### Directions
Lines from the top of the entries down to the line with "这有什么难说的，五胡也好，蒙" must be set down exactly as they stand, with both ends retained.

### Data for analysis
== Segment start ==
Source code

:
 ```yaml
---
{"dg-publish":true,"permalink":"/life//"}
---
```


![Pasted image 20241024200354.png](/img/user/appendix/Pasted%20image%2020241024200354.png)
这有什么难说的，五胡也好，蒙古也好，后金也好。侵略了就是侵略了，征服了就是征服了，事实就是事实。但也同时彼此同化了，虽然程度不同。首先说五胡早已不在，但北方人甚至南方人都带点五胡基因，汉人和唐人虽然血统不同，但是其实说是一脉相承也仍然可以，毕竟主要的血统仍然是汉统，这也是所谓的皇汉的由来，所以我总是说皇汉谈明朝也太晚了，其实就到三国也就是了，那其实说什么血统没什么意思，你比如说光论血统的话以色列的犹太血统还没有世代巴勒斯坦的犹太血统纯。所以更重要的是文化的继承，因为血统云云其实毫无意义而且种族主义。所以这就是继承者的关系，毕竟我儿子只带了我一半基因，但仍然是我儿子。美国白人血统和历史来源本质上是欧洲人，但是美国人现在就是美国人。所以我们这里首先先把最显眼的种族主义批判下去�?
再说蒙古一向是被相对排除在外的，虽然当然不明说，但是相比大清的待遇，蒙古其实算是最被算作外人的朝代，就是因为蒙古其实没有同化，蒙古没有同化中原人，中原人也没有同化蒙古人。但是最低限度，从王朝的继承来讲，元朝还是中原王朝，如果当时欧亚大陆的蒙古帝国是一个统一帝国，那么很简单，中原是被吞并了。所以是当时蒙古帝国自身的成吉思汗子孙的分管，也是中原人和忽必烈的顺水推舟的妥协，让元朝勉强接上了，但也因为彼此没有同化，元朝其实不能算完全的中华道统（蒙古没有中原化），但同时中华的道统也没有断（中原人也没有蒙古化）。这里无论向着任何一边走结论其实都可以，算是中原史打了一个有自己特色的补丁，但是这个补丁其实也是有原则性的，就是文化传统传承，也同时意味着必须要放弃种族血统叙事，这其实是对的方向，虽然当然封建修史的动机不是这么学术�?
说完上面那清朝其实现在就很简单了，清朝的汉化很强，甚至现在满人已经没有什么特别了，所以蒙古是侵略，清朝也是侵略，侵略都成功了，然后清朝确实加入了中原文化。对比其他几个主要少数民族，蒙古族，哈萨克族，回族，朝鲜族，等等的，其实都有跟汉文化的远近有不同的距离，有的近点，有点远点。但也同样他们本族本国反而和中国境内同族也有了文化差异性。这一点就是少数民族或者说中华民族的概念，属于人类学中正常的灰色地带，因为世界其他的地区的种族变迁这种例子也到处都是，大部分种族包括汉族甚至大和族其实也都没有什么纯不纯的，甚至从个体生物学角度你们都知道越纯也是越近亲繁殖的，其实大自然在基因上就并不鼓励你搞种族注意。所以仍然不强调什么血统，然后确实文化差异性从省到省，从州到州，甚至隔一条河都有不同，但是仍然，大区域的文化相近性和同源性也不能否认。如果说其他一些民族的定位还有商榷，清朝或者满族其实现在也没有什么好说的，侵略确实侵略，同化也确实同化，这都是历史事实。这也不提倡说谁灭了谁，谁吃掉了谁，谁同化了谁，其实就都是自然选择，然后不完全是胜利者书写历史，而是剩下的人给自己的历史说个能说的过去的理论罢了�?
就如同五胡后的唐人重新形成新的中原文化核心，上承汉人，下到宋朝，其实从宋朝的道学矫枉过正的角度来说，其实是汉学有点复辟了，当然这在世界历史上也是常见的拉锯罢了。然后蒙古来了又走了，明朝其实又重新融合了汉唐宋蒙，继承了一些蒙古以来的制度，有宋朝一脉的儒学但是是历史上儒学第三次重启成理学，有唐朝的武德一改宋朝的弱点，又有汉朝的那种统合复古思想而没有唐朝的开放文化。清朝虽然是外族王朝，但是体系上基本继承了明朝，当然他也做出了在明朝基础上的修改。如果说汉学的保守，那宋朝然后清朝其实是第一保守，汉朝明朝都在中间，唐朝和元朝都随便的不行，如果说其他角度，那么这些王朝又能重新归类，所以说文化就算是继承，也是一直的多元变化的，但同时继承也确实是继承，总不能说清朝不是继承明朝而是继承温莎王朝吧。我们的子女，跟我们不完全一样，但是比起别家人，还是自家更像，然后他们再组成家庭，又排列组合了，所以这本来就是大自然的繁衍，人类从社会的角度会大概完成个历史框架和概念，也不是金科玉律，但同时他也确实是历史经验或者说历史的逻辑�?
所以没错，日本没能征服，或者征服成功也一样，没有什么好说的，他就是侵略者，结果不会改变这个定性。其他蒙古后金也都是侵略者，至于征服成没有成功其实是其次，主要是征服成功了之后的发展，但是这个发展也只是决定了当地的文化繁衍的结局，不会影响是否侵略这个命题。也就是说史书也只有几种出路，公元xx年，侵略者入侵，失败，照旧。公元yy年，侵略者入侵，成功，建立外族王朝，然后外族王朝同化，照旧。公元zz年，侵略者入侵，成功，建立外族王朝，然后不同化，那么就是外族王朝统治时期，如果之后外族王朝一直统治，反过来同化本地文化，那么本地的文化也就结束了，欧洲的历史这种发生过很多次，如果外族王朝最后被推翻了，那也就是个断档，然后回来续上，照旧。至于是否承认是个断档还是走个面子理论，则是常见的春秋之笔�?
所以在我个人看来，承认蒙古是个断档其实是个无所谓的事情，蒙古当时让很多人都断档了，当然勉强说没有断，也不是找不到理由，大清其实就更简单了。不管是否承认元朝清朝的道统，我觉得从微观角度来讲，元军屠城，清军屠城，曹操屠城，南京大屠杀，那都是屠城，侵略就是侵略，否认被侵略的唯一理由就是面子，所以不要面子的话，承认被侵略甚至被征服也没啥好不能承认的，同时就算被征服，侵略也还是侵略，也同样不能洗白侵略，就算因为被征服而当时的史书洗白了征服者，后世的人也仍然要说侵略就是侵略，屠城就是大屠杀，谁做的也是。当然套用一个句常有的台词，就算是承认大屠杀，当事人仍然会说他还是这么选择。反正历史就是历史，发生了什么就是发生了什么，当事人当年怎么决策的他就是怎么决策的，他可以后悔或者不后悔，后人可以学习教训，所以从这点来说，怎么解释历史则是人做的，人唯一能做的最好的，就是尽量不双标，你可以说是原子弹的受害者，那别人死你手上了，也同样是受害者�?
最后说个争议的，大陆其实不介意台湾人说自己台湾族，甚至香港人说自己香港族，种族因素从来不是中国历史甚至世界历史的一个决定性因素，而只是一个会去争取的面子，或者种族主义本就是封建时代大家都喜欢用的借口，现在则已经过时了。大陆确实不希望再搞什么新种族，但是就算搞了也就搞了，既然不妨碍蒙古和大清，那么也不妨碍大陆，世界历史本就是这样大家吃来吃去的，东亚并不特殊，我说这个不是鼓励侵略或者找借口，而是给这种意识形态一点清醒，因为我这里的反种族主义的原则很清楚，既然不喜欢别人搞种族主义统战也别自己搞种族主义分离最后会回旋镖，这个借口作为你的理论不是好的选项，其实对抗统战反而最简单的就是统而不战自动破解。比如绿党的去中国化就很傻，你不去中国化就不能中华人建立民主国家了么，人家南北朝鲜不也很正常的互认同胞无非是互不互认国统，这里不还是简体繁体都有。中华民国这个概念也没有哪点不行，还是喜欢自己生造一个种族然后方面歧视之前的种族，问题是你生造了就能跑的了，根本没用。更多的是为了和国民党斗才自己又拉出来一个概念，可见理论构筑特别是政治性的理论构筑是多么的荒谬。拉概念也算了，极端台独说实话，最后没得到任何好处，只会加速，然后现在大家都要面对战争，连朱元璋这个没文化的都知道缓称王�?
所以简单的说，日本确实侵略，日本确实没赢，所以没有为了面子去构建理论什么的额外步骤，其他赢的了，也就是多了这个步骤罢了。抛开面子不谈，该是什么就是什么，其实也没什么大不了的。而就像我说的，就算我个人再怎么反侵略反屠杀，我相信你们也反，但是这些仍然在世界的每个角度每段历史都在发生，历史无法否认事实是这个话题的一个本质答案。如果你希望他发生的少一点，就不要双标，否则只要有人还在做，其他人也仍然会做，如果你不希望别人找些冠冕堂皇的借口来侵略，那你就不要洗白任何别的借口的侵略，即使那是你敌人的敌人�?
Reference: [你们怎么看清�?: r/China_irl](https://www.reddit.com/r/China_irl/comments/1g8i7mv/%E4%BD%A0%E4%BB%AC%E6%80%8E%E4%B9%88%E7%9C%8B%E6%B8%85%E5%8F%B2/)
== Segment end ==
### Final answer
Source code

:
 ```yaml
---
{"dg-publish":true,"permalink":"/life//"}
---
```


![Pasted image 20241024200354.png](/img/user/appendix/Pasted%20image%2020241024200354.png)
这有什么难说的，五胡也好，蒙古也好，后金也好。侵略了就是侵略了，征服了就是征服了，事实就是事实。但也同时彼此同化了，虽然程度不同。首先说五胡早已不在，但北方人甚至南方人都带点五胡基因，汉人和唐人虽然血统不同，但是其实说是一脉相承也仍然可以，毕竟主要的血统仍然是汉统，这也是所谓的皇汉的由来，所以我总是说皇汉谈明朝也太晚了，其实就到三国也就是了，那其实说什么血统没什么意思，你比如说光论血统的话以色列的犹太血统还没有世代巴勒斯坦的犹太血统纯。所以更重要的是文化的继承，因为血统云云其实毫无意义而且种族主义。所以这就是继承者的关系，毕竟我儿子只带了我一半基因，但仍然是我儿子。美国白人血统和历史来源本质上是欧洲人，但是美国人现在就是美国人。所以我们这里首先先把最显眼的种族主义批判下去�?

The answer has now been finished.